I love participating in Slice of Life, started by Two Writing Teachers and writing a story, reflection, or musing at least once a week.
I'm reading a book right now called Dash - Life Between the Numbers, written by Greg Armamentos, a Twitter friend of mine. I am loving it. I'm also loving and listening to The Boy on the Wooden Box: How the Impossible Became Possible...on Schindler's List by Leon Leyson. You wouldn't think a book about a boy with cancer and a boy trapped in the Holocaust would have much in common, but I keep seeing parallels as I read and listen to both. In addition, I see how they connect to my own and my students' lives.
In Dash, there is a scene in which Dash is thinking about how weak and afraid he feels in the hospital. "Somewhere right now Forrest is probably running. Strong. With a stupid grin on his face. Thinking of Kelly. She is probably with her girlfriends shopping. Laughing. Smiling. Everyone else is moving on. Being normal. I'm stuck here between these walls of wiz feeling wimpy and wispy and wondering when I can get back to my own normalcy before everyone else has left me behind." In another scene, he overhears a man on the phone yelling at a cabinet company because delivery was going to be delayed, and he was throwing a birthday party. Dash can't believe the man could be so angry about such an inane problem when he, Dash, has cancer. "He was so angry. Over a relatively small hassle. Stuck in his own little myopic world. Oblivious to the pain all around him."
Leon, in The Boy on the Wooden Box, also notices life going on as usual in the middle of his own personal experience. "As I walked out of the ghetto with its tombstone-crowned walls and along the streets of Krakow, I was dumbfounded to see that life seemed just as it had been before I entered the ghetto. It was as if I were in a time warp...or as if the ghetto were on another planet. I stared at the clean, well-dressed people, busily moving from place to place. They seemed so normal, so happy. Had they not known what we had been suffering just a few blocks away? How could they not have known? How could they not have done something to help us? A streetcar stopped, and passengers boarded, oblivious to our presence.

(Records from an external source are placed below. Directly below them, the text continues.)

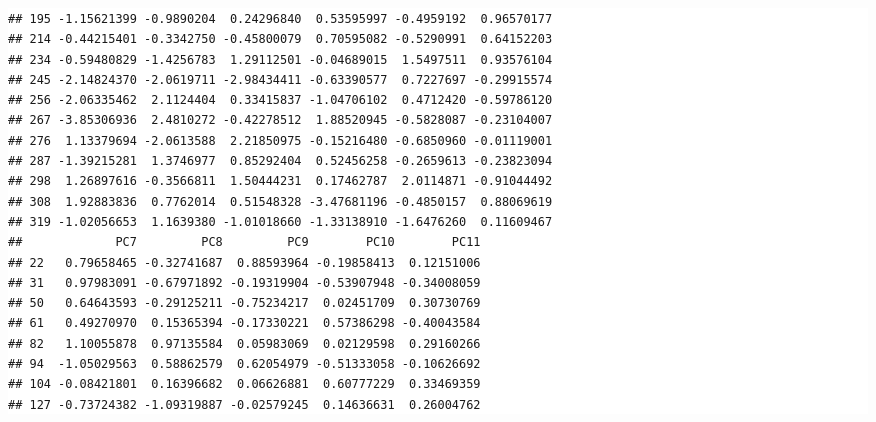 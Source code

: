     ## 195 -1.15621399 -0.9890204  0.24296840  0.53595997 -0.4959192  0.96570177
    ## 214 -0.44215401 -0.3342750 -0.45800079  0.70595082 -0.5290991  0.64152203
    ## 234 -0.59480829 -1.4256783  1.29112501 -0.04689015  1.5497511  0.93576104
    ## 245 -2.14824370 -2.0619711 -2.98434411 -0.63390577  0.7227697 -0.29915574
    ## 256 -2.06335462  2.1124404  0.33415837 -1.04706102  0.4712420 -0.59786120
    ## 267 -3.85306936  2.4810272 -0.42278512  1.88520945 -0.5828087 -0.23104007
    ## 276  1.13379694 -2.0613588  2.21850975 -0.15216480 -0.6850960 -0.01119001
    ## 287 -1.39215281  1.3746977  0.85292404  0.52456258 -0.2659613 -0.23823094
    ## 298  1.26897616 -0.3566811  1.50444231  0.17462787  2.0114871 -0.91044492
    ## 308  1.92883836  0.7762014  0.51548328 -3.47681196 -0.4850157  0.88069619
    ## 319 -1.02056653  1.1639380 -1.01018660 -1.33138910 -1.6476260  0.11609467
    ##             PC7         PC8         PC9        PC10        PC11
    ## 22   0.79658465 -0.32741687  0.88593964 -0.19858413  0.12151006
    ## 31   0.97983091 -0.67971892 -0.19319904 -0.53907948 -0.34008059
    ## 50   0.64643593 -0.29125211 -0.75234217  0.02451709  0.30730769
    ## 61   0.49270970  0.15365394 -0.17330221  0.57386298 -0.40043584
    ## 82   1.10055878  0.97135584  0.05983069  0.02129598  0.29160266
    ## 94  -1.05029563  0.58862579  0.62054979 -0.51333058 -0.10626692
    ## 104 -0.08421801  0.16396682  0.06626881  0.60777229  0.33469359
    ## 127 -0.73724382 -1.09319887 -0.02579245  0.14636631  0.26004762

They showed absolutely no interest in who we were, where we were going, or why. That our misery, confinement, and pain were irrelevant to their lives was simply incomprehensible."
I've had two profound experiences like Dash's and Leon's that I remember distinctly, one joyful and the other devastating. When my daughter, Libby, was born in March of 1993, I can remember looking out my hospital room window, gazing at the spitting snow and gray skies. How is it that the world didn't stop, just for a second, to acknowledge that a new human being had just entered the world? Why were pedestrians around the hospital not looking up at my highrise room window and giving me a thumbs up for a job well done? How could the world go on as usual? It was unfathomable. I just smiled and turned away from the window, that feeling of disbelief already passing.

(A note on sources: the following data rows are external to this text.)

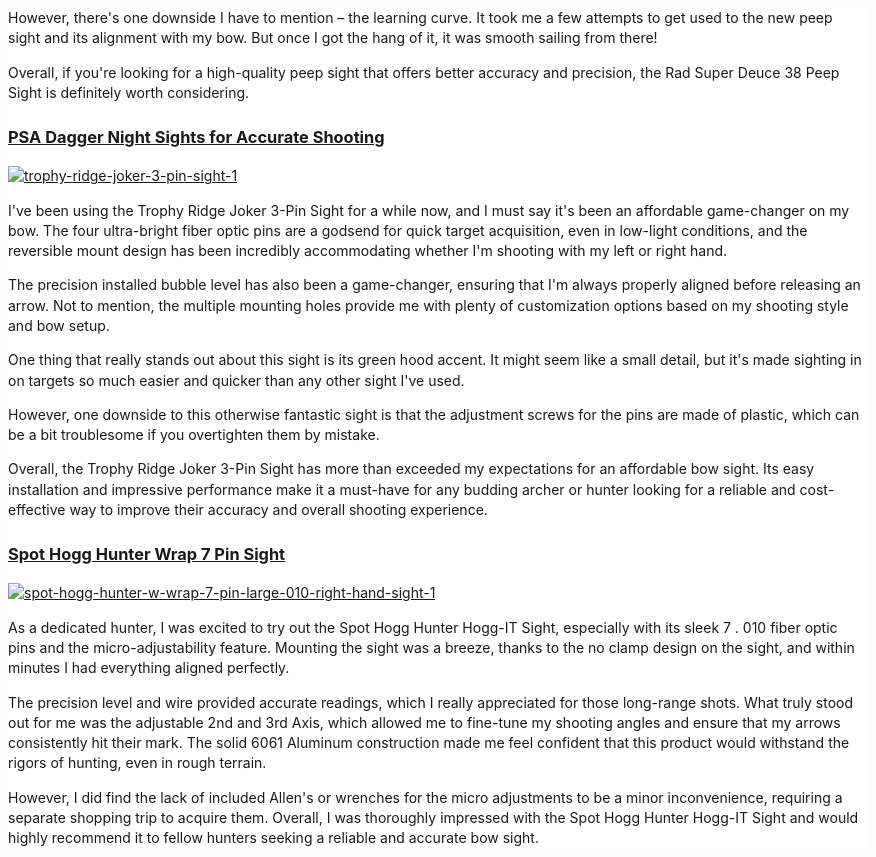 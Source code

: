 However, there's one downside I have to mention – the learning curve. It took me a few attempts to get used to the new peep sight and its alignment with my bow. But once I got the hang of it, it was smooth sailing from there! 

Overall, if you're looking for a high-quality peep sight that offers better accuracy and precision, the Rad Super Deuce 38 Peep Sight is definitely worth considering. 


### [PSA Dagger Night Sights for Accurate Shooting](https://serp.ly/@universityofguns/amazon/psa-dagger-night-sights?utm\_source=universityofguns&utm\_medium=organic&utm\_campaign=website)

<div class="image"><a href="https://serp.ly/@universityofguns/amazon/psa-dagger-night-sights?utm_source=universityofguns&utm_medium=organic&utm_campaign=website"><img alt="trophy-ridge-joker-3-pin-sight-1" src="https://imagedelivery.net/vy2bglCGN6hEeWOnSe2c7A/trophy-ridge-joker-3-pin-sight-1/w=720,h=540,fit=pad,background=black"/></a></div>

I've been using the Trophy Ridge Joker 3-Pin Sight for a while now, and I must say it's been an affordable game-changer on my bow. The four ultra-bright fiber optic pins are a godsend for quick target acquisition, even in low-light conditions, and the reversible mount design has been incredibly accommodating whether I'm shooting with my left or right hand. 

The precision installed bubble level has also been a game-changer, ensuring that I'm always properly aligned before releasing an arrow. Not to mention, the multiple mounting holes provide me with plenty of customization options based on my shooting style and bow setup. 

One thing that really stands out about this sight is its green hood accent. It might seem like a small detail, but it's made sighting in on targets so much easier and quicker than any other sight I've used. 

However, one downside to this otherwise fantastic sight is that the adjustment screws for the pins are made of plastic, which can be a bit troublesome if you overtighten them by mistake. 

Overall, the Trophy Ridge Joker 3-Pin Sight has more than exceeded my expectations for an affordable bow sight. Its easy installation and impressive performance make it a must-have for any budding archer or hunter looking for a reliable and cost-effective way to improve their accuracy and overall shooting experience. 


### [Spot Hogg Hunter Wrap 7 Pin Sight](https://serp.ly/@universityofguns/amazon/psa-dagger-night-sights?utm\_source=universityofguns&utm\_medium=organic&utm\_campaign=website)

<div class="image"><a href="https://serp.ly/@universityofguns/amazon/psa-dagger-night-sights?utm_source=universityofguns&utm_medium=organic&utm_campaign=website"><img alt="spot-hogg-hunter-w-wrap-7-pin-large-010-right-hand-sight-1" src="https://imagedelivery.net/vy2bglCGN6hEeWOnSe2c7A/spot-hogg-hunter-w-wrap-7-pin-large-010-right-hand-sight-1/w=720,h=540,fit=pad,background=black"/></a></div>

As a dedicated hunter, I was excited to try out the Spot Hogg Hunter Hogg-IT Sight, especially with its sleek 7 . 010 fiber optic pins and the micro-adjustability feature. Mounting the sight was a breeze, thanks to the no clamp design on the sight, and within minutes I had everything aligned perfectly. 

The precision level and wire provided accurate readings, which I really appreciated for those long-range shots. What truly stood out for me was the adjustable 2nd and 3rd Axis, which allowed me to fine-tune my shooting angles and ensure that my arrows consistently hit their mark. The solid 6061 Aluminum construction made me feel confident that this product would withstand the rigors of hunting, even in rough terrain. 

However, I did find the lack of included Allen's or wrenches for the micro adjustments to be a minor inconvenience, requiring a separate shopping trip to acquire them. Overall, I was thoroughly impressed with the Spot Hogg Hunter Hogg-IT Sight and would highly recommend it to fellow hunters seeking a reliable and accurate bow sight.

In May of 2011, I experienced this moment again, but in an entirely different situation. I was standing at the brim of my dear friend, Bobby's, grave. His casket was already lowered into the ground. My girls were debating on whether or not to place roses they had been given in Bobby's memory on the casket or to keep them as precious mementos. I looked up, again wondering how the world could still be spinning. People were walking, driving, and biking past the cemetery, oblivious to Bobby's passing out of this world. Why were they not stopping to give him one last salute for a life well lived and hugs to us, his stunned and devastated friends?
What do these moments of otherworldliness teach us? I think they teach us to pay attention to those around us. What if one of someone stopped what they were doing and visited Dash at the hospital? Or at least called? What if that man with the late cabinets took a deep breath and recognized that his problem wasn't as important as the patients hurting and dying around him? Could some of the ordinary citizens around the ghettos of the Holocaust have stopped the systematic killings of Jews if they were willing to reach out? Some of them did, but not enough. I don't know the answers to these questions (some may be answered as I continue both books), but they are still worth asking. I also know I spend a lot of time in my own myopic world and not enough time paying attention to others. I know I've missed things in the lives around me.
As we walk into our school buildings every day, what monumental moments are our students experiencing? Are they wondering why no one is stopping to find out what is going on in their lives? Could we give them a thumbs up or a salute? Could we reach out a hand or give them a hug? How would the world change if we all took the time to notice?